[TASK OBJECTIVE]
With the material below, print exactly the lines between the line holding "Đề tài: Dự đoán" and the line holding "vé hay không", inclusive. Add nothing else.

╔══

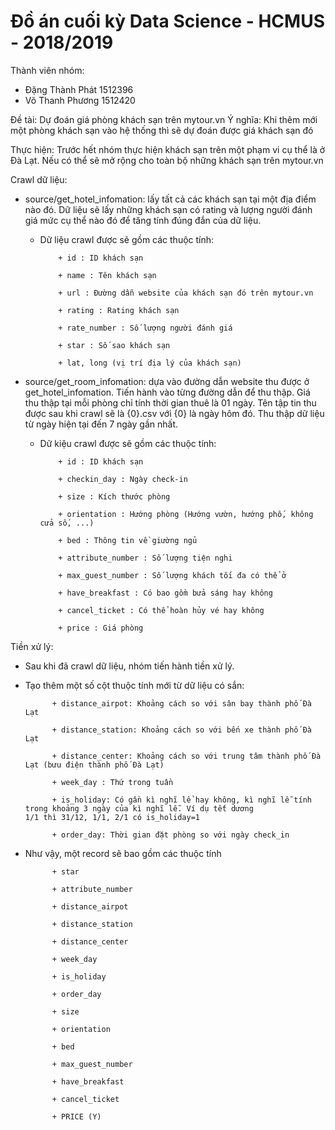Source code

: # Đồ án cuối kỳ Data Science - HCMUS - 2018/2019

Thành viên nhóm:
- Đặng Thành Phát 1512396
- Võ Thanh Phương 1512420

Đề tài: Dự đoán giá phòng khách sạn trên mytour.vn
Ý nghĩa: Khi thêm mới một phòng khách sạn vào hệ thống thì sẽ dự đoán được giá khách sạn đó

Thực hiện: Trước hết nhóm thực hiện khách sạn trên một phạm vi cụ thể là ở Đà Lạt. Nếu có thể sẽ mở rộng cho toàn bộ những khách sạn trên mytour.vn

Crawl dữ liệu:
* source/get_hotel_infomation: lấy tất cả các khách sạn tại một địa điểm nào đó. Dữ liệu sẽ lấy những khách sạn có rating và lượng người đánh giá mức cụ thể nào đó để tăng tính đúng đắn của dữ liệu.
  - Dữ liệu crawl được sẽ gồm các thuộc tính:
            
            + id : ID khách sạn
            
            + name : Tên khách sạn
            
            + url : Đường dẫn website của khách sạn đó trên mytour.vn
            
            + rating : Rating khách sạn
            
            + rate_number : Số lượng người đánh giá
            
            + star : Số sao khách sạn
            
            + lat, long (vị trí địa lý của khách sạn)
 
* source/get_room_infomation: dựa vào đường dẫn website thu được ở get_hotel_infomation. Tiến hành vào từng đường dẫn để thu thập. Giá thu thập tại mỗi phòng chỉ tính thời gian thuê là 01 ngày. Tên tập tin thu được sau khi crawl sẽ là {0}.csv với {0} là ngày hôm đó. Thu thập dữ liệu từ ngày hiện tại đến 7 ngày gần nhất.
  - Dữ kiệu crawl được sẽ gồm các thuộc tính:
            
            + id : ID khách sạn
            
            + checkin_day : Ngày check-in
            
            + size : Kích thước phòng
            
            + orientation : Hướng phòng (Hướng vườn, hướng phố, không cửa số, ...)
            
            + bed : Thông tin về giường ngủ
            
            + attribute_number : Số lượng tiện nghi
            
            + max_guest_number : Số lượng khách tối đa có thể ở
            
            + have_breakfast : Có bao gồm bửa sáng hay không
            
            + cancel_ticket : Có thể hoàn hủy vé hay không
            
            + price : Giá phòng
            
Tiền xử lý:
- Sau khi đã crawl dữ liệu, nhóm tiến hành tiền xử lý.
- Tạo thêm một số cột thuộc tính mới từ dữ liệu có sắn:
            
            + distance_airpot: Khoảng cách so với sân bay thành phố Đà Lạt
            
            + distance_station: Khoảng cách so với bến xe thành phố Đà Lạt
            
            + distance_center: Khoảng cách so với trung tâm thành phố Đà Lạt (bưu điện thành phố Đà Lạt)
            
            + week_day : Thứ trong tuần
            
            + is_holiday: Có gần kì nghĩ lể hay không, kì nghĩ lễ tính trong khoảng 3 ngày của kì nghĩ lễ. Ví dụ tết dương                1/1 thì 31/12, 1/1, 2/1 có is_holiday=1
            
            + order_day: Thời gian đặt phòng so với ngày check_in
            
- Như vậy, một record sẽ bao gồm các thuộc tính
            
            + star
            
            + attribute_number
            
            + distance_airpot
            
            + distance_station
            
            + distance_center
            
            + week_day
            
            + is_holiday
            
            + order_day
            
            + size
            
            + orientation
            
            + bed  
            
            + max_guest_number
            
            + have_breakfast
            
            + cancel_ticket
            
            + PRICE (Y)
            

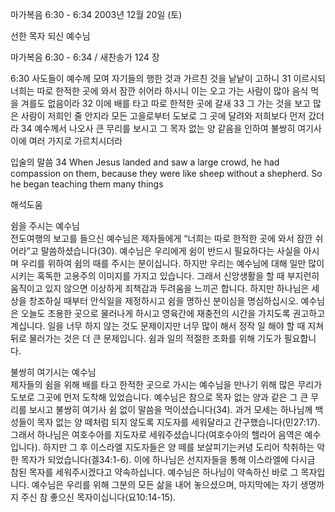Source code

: 마가복음 6:30 - 6:34 
2003년 12월 20일 (토)

선한 목자 되신 예수님



마가복음 6:30 - 6:34 / 새찬송가 124 장


6:30 사도들이 예수께 모여 자기들의 행한 것과 가르친 것을 낱낱이 고하니 
31 이르시되 너희는 따로 한적한 곳에 와서 잠깐 쉬어라 하시니 이는 오고 가는 사람이 많아 음식 먹을 겨를도 없음이라 
32 이에 배를 타고 따로 한적한 곳에 갈새 
33 그 가는 것을 보고 많은 사람이 저희인 줄 안지라 모든 고을로부터 도보로 그 곳에 달려와 저희보다 먼저 갔더라 
34 예수께서 나오사 큰 무리를 보시고 그 목자 없는 양 같음을 인하여 불쌍히 여기사 이에 여러 가지로 가르치시더라 

입술의 말씀 
34 When Jesus landed and saw a large crowd, he had compassion on them, because they were like sheep without a shepherd. So he began teaching them many things

해석도움





쉼을 주시는 예수님  
전도여행의 보고를 들으신 예수님은 제자들에게 “너희는 따로 한적한 곳에 와서 잠깐 쉬어라”고 말씀하셨습니다(30). 예수님은 우리에게 쉼이 반드시 필요하다는 사실을 아시며 우리를 위하여 쉼의 때를 주시는 분이십니다. 하지만 우리는 예수님에 대해 일만 많이 시키는 혹독한 고용주의 이미지를 가지고 있습니다. 그래서 신앙생활을 할 때 부지런히 움직이고 있지 않으면 이상하게 죄책감과 두려움을 느끼곤 합니다. 하지만 하나님은 세상을 창조하실 때부터 안식일을 제정하시고 쉼을 명하신 분이심을 명심하십시오. 예수님은 오늘도 조용한 곳으로 물러나게 하시고 영육간에 재충전의 시간을 가지도록 권고하고 계십니다. 일을 너무 하지 않는 것도 문제이지만 너무 많이 해서 정작 일 해야 할 때 지쳐 뒤로 물러가는 것은 더 큰 문제입니다. 쉼과 일의 적절한 조화를 위해 기도가 필요합니다.  

불쌍히 여기시는 예수님  
제자들의 쉼을 위해 배를 타고 한적한 곳으로 가시는 예수님을 만나기 위해 많은 무리가 도보로 그곳에 먼저 도착해 있었습니다. 예수님은 참으로 목자 없는 양과 같은 그 큰 무리를 보시고  불쌍히 여기사 쉼 없이 말씀을 먹이셨습니다(34). 과거 모세는 하나님께 백성들이 목자 없는 양 떼처럼 되지 않도록 지도자를 세워달라고 간구했습니다(민27:17). 그래서 하나님은 여호수아를 지도자로 세워주셨습니다(여호수아의 헬라어 음역은 예수입니다). 하지만 그 후 이스라엘 지도자들은 양 떼를 보살피기는커녕 도리어 착취하는 악한 목자가 되었습니다(겔34:1-6). 이에 하나님은 선지자들을 통해 이스라엘에 다시금 참된 목자를 세워주시겠다고 약속하십니다. 예수님은 하나님이 약속하신 바로 그 목자입니다. 예수님은 우리를 위해 그분의 모든 삶을 내어 놓으셨으며, 마지막에는 자기 생명까지 주신 참 좋으신 목자이십니다(요10:14-15).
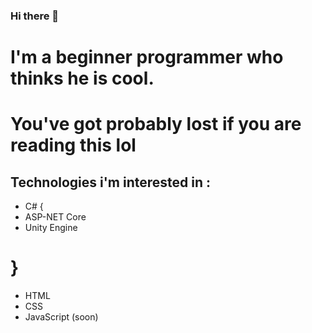 ### Hi there 👋

 # I'm a beginner programmer who thinks he is cool.
 # You've got probably lost if you are reading this lol

## Technologies i'm interested in : 
- C# {
- ASP-NET Core
- Unity Engine
# }
- HTML
- CSS
- JavaScript (soon)
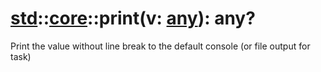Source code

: # [std](/libs/std/)::[core](/libs/std/core/)::print(v:&nbsp;[any](/libs/std/core/type.any.md)):&nbsp;any?
Print the value without line break to the default console (or file output for task)
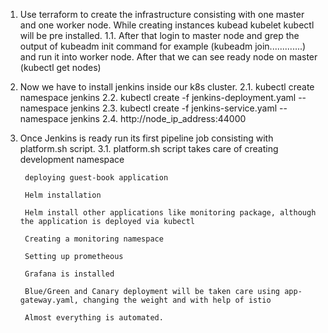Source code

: 1. Use terraform to create the infrastructure consisting with one master and one worker node. While creating instances kubead kubelet kubectl will be pre installed.
1.1.  After that login to master node and grep the output of kubeadm init command for example (kubeadm join.............) and run it into worker node. After that we can see ready node on master (kubectl get nodes)

2. Now we have to install jenkins inside our k8s cluster. 
  2.1. kubectl create namespace jenkins
  2.2. kubectl create -f jenkins-deployment.yaml --namespace jenkins
  2.3. kubectl create -f jenkins-service.yaml --namespace jenkins
  2.4. http://node_ip_address:44000

3. Once Jenkins is ready run its first pipeline job consisting with platform.sh script.
3.1. platform.sh script takes care of
        creating development namespace

        deploying guest-book application

        Helm installation

        Helm install other applications like monitoring package, although the application is deployed via kubectl

        Creating a monitoring namespace

        Setting up prometheous

        Grafana is installed

        Blue/Green and Canary deployment will be taken care using app-gateway.yaml, changing the weight and with help of istio

        Almost everything is automated.
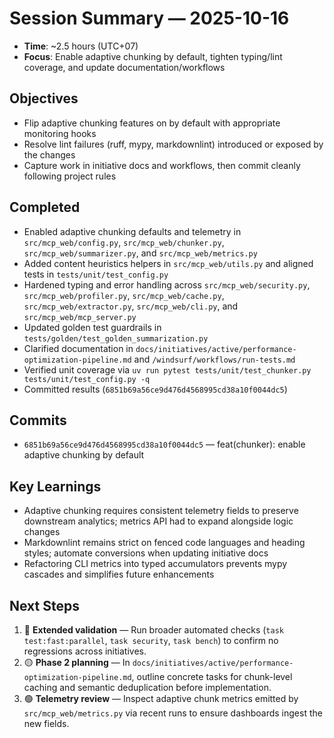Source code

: # Session Summary — 2025-10-16

- **Time**: ~2.5 hours (UTC+07)
- **Focus**: Enable adaptive chunking by default, tighten typing/lint coverage, and update documentation/workflows

## Objectives

- Flip adaptive chunking features on by default with appropriate monitoring hooks
- Resolve lint failures (ruff, mypy, markdownlint) introduced or exposed by the changes
- Capture work in initiative docs and workflows, then commit cleanly following project rules

## Completed

- Enabled adaptive chunking defaults and telemetry in `src/mcp_web/config.py`, `src/mcp_web/chunker.py`, `src/mcp_web/summarizer.py`, and `src/mcp_web/metrics.py`
- Added content heuristics helpers in `src/mcp_web/utils.py` and aligned tests in `tests/unit/test_config.py`
- Hardened typing and error handling across `src/mcp_web/security.py`, `src/mcp_web/profiler.py`, `src/mcp_web/cache.py`, `src/mcp_web/extractor.py`, `src/mcp_web/cli.py`, and `src/mcp_web/mcp_server.py`
- Updated golden test guardrails in `tests/golden/test_golden_summarization.py`
- Clarified documentation in `docs/initiatives/active/performance-optimization-pipeline.md` and `/windsurf/workflows/run-tests.md`
- Verified unit coverage via `uv run pytest tests/unit/test_chunker.py tests/unit/test_config.py -q`
- Committed results (`6851b69a56ce9d476d4568995cd38a10f0044dc5`)

## Commits

- `6851b69a56ce9d476d4568995cd38a10f0044dc5` — feat(chunker): enable adaptive chunking by default

## Key Learnings

- Adaptive chunking requires consistent telemetry fields to preserve downstream analytics; metrics API had to expand alongside logic changes
- Markdownlint remains strict on fenced code languages and heading styles; automate conversions when updating initiative docs
- Refactoring CLI metrics into typed accumulators prevents mypy cascades and simplifies future enhancements

## Next Steps

1. 🔴 **Extended validation** — Run broader automated checks (`task test:fast:parallel`, `task security`, `task bench`) to confirm no regressions across initiatives.
2. 🟡 **Phase 2 planning** — In `docs/initiatives/active/performance-optimization-pipeline.md`, outline concrete tasks for chunk-level caching and semantic deduplication before implementation.
3. 🟢 **Telemetry review** — Inspect adaptive chunk metrics emitted by `src/mcp_web/metrics.py` via recent runs to ensure dashboards ingest the new fields.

╚══

[SOLUTION FOR THIS PROBLEM]
Đề tài: Dự đoán giá phòng khách sạn trên mytour.vn
Ý nghĩa: Khi thêm mới một phòng khách sạn vào hệ thống thì sẽ dự đoán được giá khách sạn đó

Thực hiện: Trước hết nhóm thực hiện khách sạn trên một phạm vi cụ thể là ở Đà Lạt. Nếu có thể sẽ mở rộng cho toàn bộ những khách sạn trên mytour.vn

Crawl dữ liệu:
* source/get_hotel_infomation: lấy tất cả các khách sạn tại một địa điểm nào đó. Dữ liệu sẽ lấy những khách sạn có rating và lượng người đánh giá mức cụ thể nào đó để tăng tính đúng đắn của dữ liệu.
  - Dữ liệu crawl được sẽ gồm các thuộc tính:
            
            + id : ID khách sạn
            
            + name : Tên khách sạn
            
            + url : Đường dẫn website của khách sạn đó trên mytour.vn
            
            + rating : Rating khách sạn
            
            + rate_number : Số lượng người đánh giá
            
            + star : Số sao khách sạn
            
            + lat, long (vị trí địa lý của khách sạn)
 
* source/get_room_infomation: dựa vào đường dẫn website thu được ở get_hotel_infomation. Tiến hành vào từng đường dẫn để thu thập. Giá thu thập tại mỗi phòng chỉ tính thời gian thuê là 01 ngày. Tên tập tin thu được sau khi crawl sẽ là {0}.csv với {0} là ngày hôm đó. Thu thập dữ liệu từ ngày hiện tại đến 7 ngày gần nhất.
  - Dữ kiệu crawl được sẽ gồm các thuộc tính:
            
            + id : ID khách sạn
            
            + checkin_day : Ngày check-in
            
            + size : Kích thước phòng
            
            + orientation : Hướng phòng (Hướng vườn, hướng phố, không cửa số, ...)
            
            + bed : Thông tin về giường ngủ
            
            + attribute_number : Số lượng tiện nghi
            
            + max_guest_number : Số lượng khách tối đa có thể ở
            
            + have_breakfast : Có bao gồm bửa sáng hay không
            
            + cancel_ticket : Có thể hoàn hủy vé hay không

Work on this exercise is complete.